Torin Douglas awarded by Broadcasting Press Guild

Image above: Tara Conlan (Guardian) (left), Torin Douglas MBE, Kate Bulkley (BPG awards chair) and Manori Ravindran (BPG chair); photograph Rebecca Frayn

Industry bigwigs thank the director of the Chiswick Book Festival for thirty years of service supporting the broadcasting industry

Torin Douglas MBE, best known in Chiswick as the director of the Chiswick Book Festival, has received an award from the Broadcasting Press Guild (BPG) for his work over 30 years supporting the broadcasting industry.

Torin has been on the BPG Committee since 1994 and took over the role as Chair of the BPG in 1996, when he was Media Correspondent for the BBC. Since 2007 he has acted as their Treasurer, co-organising the annual award ceremony celebrating the broadcasting industry.

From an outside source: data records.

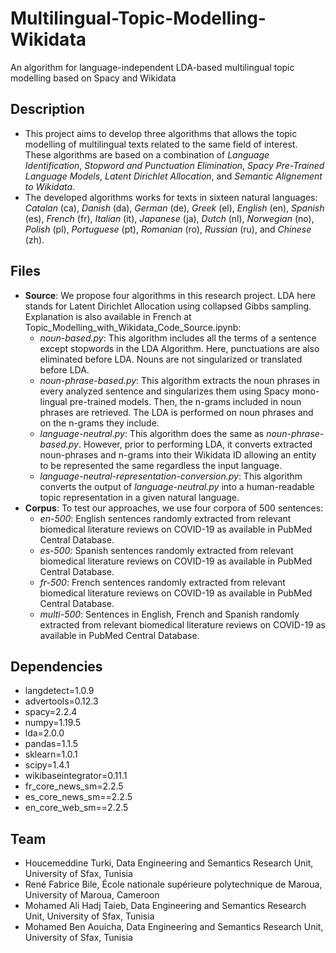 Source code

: # Multilingual-Topic-Modelling-Wikidata
An algorithm for language-independent LDA-based multilingual topic modelling based on Spacy and Wikidata
## Description
* This project aims to develop three algorithms that allows the topic modelling of multilingual texts related to the same field of interest. These algorithms are based on a combination of *Language Identification*, *Stopword and Punctuation Elimination*, *Spacy Pre-Trained Language Models*, *Latent Dirichlet Allocation*, and *Semantic Alignement to Wikidata*.
* The developed algorithms works for texts in sixteen natural languages: *Catalan* (ca), *Danish* (da), *German* (de), *Greek* (el), *English* (en), *Spanish* (es), *French* (fr), *Italian* (it), *Japanese* (ja), *Dutch* (nl), *Norwegian* (no), *Polish* (pl), *Portuguese* (pt), *Romanian* (ro), *Russian* (ru), and *Chinese* (zh).
## Files
* **Source**: We propose four algorithms in this research project. LDA here stands for Latent Dirichlet Allocation using collapsed Gibbs sampling. Explanation is also available in French at Topic_Modelling_with_Wikidata_Code_Source.ipynb:
  * *noun-based.py*: This algorithm includes all the terms of a sentence except stopwords in the LDA Algorithm. Here, punctuations are also eliminated before LDA. Nouns are not singularized or translated before LDA.
  * *noun-phrase-based.py*: This algorithm extracts the noun phrases in every analyzed sentence and singularizes them using Spacy mono-lingual pre-trained models. Then, the n-grams included in noun phrases are retrieved. The LDA is performed on noun phrases and on the n-grams they include.
  * *language-neutral.py*: This algorithm does the same as *noun-phrase-based.py*. However, prior to performing LDA, it converts extracted noun-phrases and n-grams into their Wikidata ID allowing an entity to be represented the same regardless the input language.
  * *language-neutral-representation-conversion.py*: This algorithm converts the output of *language-neutral.py* into a human-readable topic representation in a given natural language.
* **Corpus**: To test our approaches, we use four corpora of 500 sentences:
  * *en-500*: English sentences randomly extracted from relevant biomedical literature reviews on COVID-19 as available in PubMed Central Database.
  * *es-500*: Spanish sentences randomly extracted from relevant biomedical literature reviews on COVID-19 as available in PubMed Central Database.
  * *fr-500*: French sentences randomly extracted from relevant biomedical literature reviews on COVID-19 as available in PubMed Central Database.
  * *multi-500*: Sentences in English, French and Spanish randomly extracted from relevant biomedical literature reviews on COVID-19 as available in PubMed Central Database.
## Dependencies
* langdetect=1.0.9
* advertools=0.12.3
* spacy=2.2.4
* numpy=1.19.5
* lda=2.0.0
* pandas=1.1.5
* sklearn=1.0.1
* scipy=1.4.1
* wikibaseintegrator=0.11.1
* fr_core_news_sm=2.2.5
* es_core_news_sm==2.2.5
* en_core_web_sm==2.2.5
## Team
* Houcemeddine Turki, Data Engineering and Semantics Research Unit, University of Sfax, Tunisia
* René Fabrice Bile, École nationale supérieure polytechnique de Maroua, University of Maroua, Cameroon
* Mohamed Ali Hadj Taieb, Data Engineering and Semantics Research Unit, University of Sfax, Tunisia
* Mohamed Ben Aouicha, Data Engineering and Semantics Research Unit, University of Sfax, Tunisia
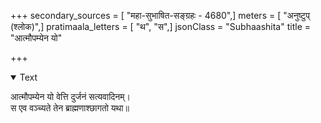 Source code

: +++
secondary_sources = [ "महा-सुभाषित-सङ्ग्रहः - 4680",]
meters = [ "अनुष्टुप् (श्लोक)",]
pratimaala_letters = [ "थ", "स",]
jsonClass = "Subhaashita"
title = "आत्मौपम्येन यो"

+++

<details open><summary>Text</summary>

आत्मौपम्येन यो वेत्ति दुर्जनं सत्यवादिनम्।  
स एव वञ्च्यते तेन ब्राह्मणाश्छागतो यथा॥
</details>
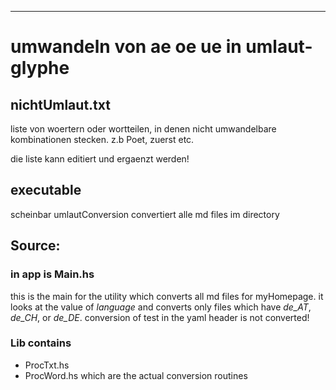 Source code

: 
---
# umwandeln von ae oe ue in umlaut-glyphe

## nichtUmlaut.txt 
liste von woertern oder wortteilen, in denen nicht umwandelbare kombinationen stecken. z.b Poet, zuerst etc.

die liste kann editiert und ergaenzt werden!

## executable 
scheinbar 
umlautConversion
convertiert alle md files im directory

## Source: 
### in app is Main.hs
this is the main for the utility which converts all md files for myHomepage. it looks at the value of *language* and converts only files which have *de_AT*, *de_CH*, or *de_DE*. 
conversion of test in the yaml header is not converted!

### Lib contains 
- ProcTxt.hs 
- ProcWord.hs
which are the actual conversion routines

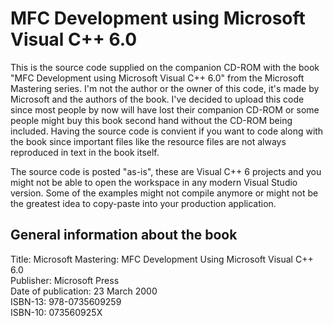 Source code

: # MFC Development using Microsoft Visual C++ 6.0

This is the source code supplied on the companion CD-ROM with the book "MFC Development using Microsoft Visual C++ 6.0" from the Microsoft Mastering series. I'm not the author or the owner of this code, it's made by Microsoft and the authors of the book. I've decided to upload this code since most people by now will have lost their companion CD-ROM or some people might buy this book second hand without the CD-ROM being included. Having the source code is convient if you want to code along with the book since important files like the resource files are not always reproduced in text in the book itself. 

The source code is posted "as-is", these are Visual C++ 6 projects and you might not be able to open the workspace in any modern Visual Studio version. Some of the examples might not compile anymore or might not be the greatest idea to copy-paste into your production application. 

## General information about the book
Title: Microsoft Mastering: MFC Development Using Microsoft Visual C++ 6.0<br/>
Publisher: Microsoft Press<br/>
Date of publication: 23 March 2000<br/>
ISBN-13: 978-0735609259<br/>
ISBN-10: 073560925X<br/>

READ ALSO: Torin Douglas MBE, Director of the Chiswick Book Festival – Profile

Director-General of the BBC Tim Davie said:

“You have dedicated countless hours to the group whilst working as a journalist, as well as running the Chiswick Book Festival and volunteering with other media and community organisations.”

Praising Torin and Kate Bulkley, who are both stepping down from their roles with the BPG this year, Tim Davie said:

“The energy, commitment and thousands of hours that you have both given to the Broadcasting Press Guild are, by any standards, remarkable. That you have done so voluntarily and without any kind of salary is extraordinary.”

Images above: Sarah Lancashire, photograph Richard Kendall; Contributors to Movers and Shakers

The Broadcasting Press Guild represents journalists who specialise in covering television, radio and the media, and include critics, previewers, media correspondents and feature writers from national newspapers, broadcasters and leading trade journals and websites.

The Chief Executive of Channel 4, Alex Mahon, and the Chief Executive of ITV, Carolyn McCall DBE, also sent their thanks and congratulations.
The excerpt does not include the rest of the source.